[Stored data]

· · · · · · ·

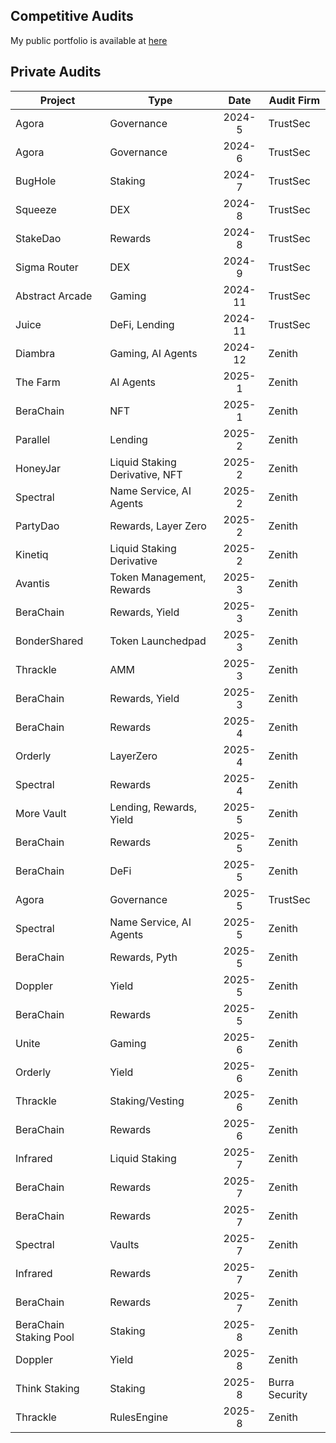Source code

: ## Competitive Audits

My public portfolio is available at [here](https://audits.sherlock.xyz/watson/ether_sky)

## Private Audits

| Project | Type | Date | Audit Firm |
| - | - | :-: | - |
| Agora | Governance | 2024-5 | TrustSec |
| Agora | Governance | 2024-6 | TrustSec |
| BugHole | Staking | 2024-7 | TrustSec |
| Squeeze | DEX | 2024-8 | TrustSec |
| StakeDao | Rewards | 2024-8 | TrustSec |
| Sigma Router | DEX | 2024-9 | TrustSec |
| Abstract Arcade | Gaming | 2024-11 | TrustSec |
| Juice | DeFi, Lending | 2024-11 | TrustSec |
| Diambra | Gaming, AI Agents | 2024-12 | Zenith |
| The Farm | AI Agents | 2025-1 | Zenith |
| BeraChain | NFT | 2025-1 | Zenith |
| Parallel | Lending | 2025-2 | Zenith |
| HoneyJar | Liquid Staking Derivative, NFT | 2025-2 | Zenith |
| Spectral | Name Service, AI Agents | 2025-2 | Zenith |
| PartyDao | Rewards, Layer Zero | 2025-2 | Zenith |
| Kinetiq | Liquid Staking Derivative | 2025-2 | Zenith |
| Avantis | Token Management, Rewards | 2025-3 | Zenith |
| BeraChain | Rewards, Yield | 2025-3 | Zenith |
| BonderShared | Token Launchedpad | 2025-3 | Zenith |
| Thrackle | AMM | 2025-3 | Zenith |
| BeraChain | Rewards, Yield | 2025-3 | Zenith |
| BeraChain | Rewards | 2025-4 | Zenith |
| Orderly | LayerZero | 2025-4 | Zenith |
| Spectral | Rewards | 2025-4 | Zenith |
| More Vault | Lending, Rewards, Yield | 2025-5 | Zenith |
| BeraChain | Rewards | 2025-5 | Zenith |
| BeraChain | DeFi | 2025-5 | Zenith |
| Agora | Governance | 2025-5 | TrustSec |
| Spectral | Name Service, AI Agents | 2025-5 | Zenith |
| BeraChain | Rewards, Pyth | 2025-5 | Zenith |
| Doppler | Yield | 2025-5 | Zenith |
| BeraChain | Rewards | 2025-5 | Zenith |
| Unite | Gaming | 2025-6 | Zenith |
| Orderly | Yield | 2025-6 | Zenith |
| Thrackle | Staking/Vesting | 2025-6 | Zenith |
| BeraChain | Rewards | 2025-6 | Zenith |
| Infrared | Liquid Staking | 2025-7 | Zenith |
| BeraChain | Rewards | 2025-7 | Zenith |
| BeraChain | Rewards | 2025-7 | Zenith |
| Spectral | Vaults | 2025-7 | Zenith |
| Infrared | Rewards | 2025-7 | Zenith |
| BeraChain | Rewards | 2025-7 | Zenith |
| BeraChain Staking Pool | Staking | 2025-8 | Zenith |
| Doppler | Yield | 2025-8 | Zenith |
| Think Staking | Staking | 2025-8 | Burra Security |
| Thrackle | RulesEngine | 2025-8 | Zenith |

· · · · · · ·

_WORK REQUIRED_
Given the records above, restate word for word only the lines starting at the one with "Zero | 2025-2 | Zenith |" and ending at the one with "Spectral | Rewards | 2025-4 | Zenith |".

_RESPONSE BOX_
| PartyDao | Rewards, Layer Zero | 2025-2 | Zenith |
| Kinetiq | Liquid Staking Derivative | 2025-2 | Zenith |
| Avantis | Token Management, Rewards | 2025-3 | Zenith |
| BeraChain | Rewards, Yield | 2025-3 | Zenith |
| BonderShared | Token Launchedpad | 2025-3 | Zenith |
| Thrackle | AMM | 2025-3 | Zenith |
| BeraChain | Rewards, Yield | 2025-3 | Zenith |
| BeraChain | Rewards | 2025-4 | Zenith |
| Orderly | LayerZero | 2025-4 | Zenith |
| Spectral | Rewards | 2025-4 | Zenith |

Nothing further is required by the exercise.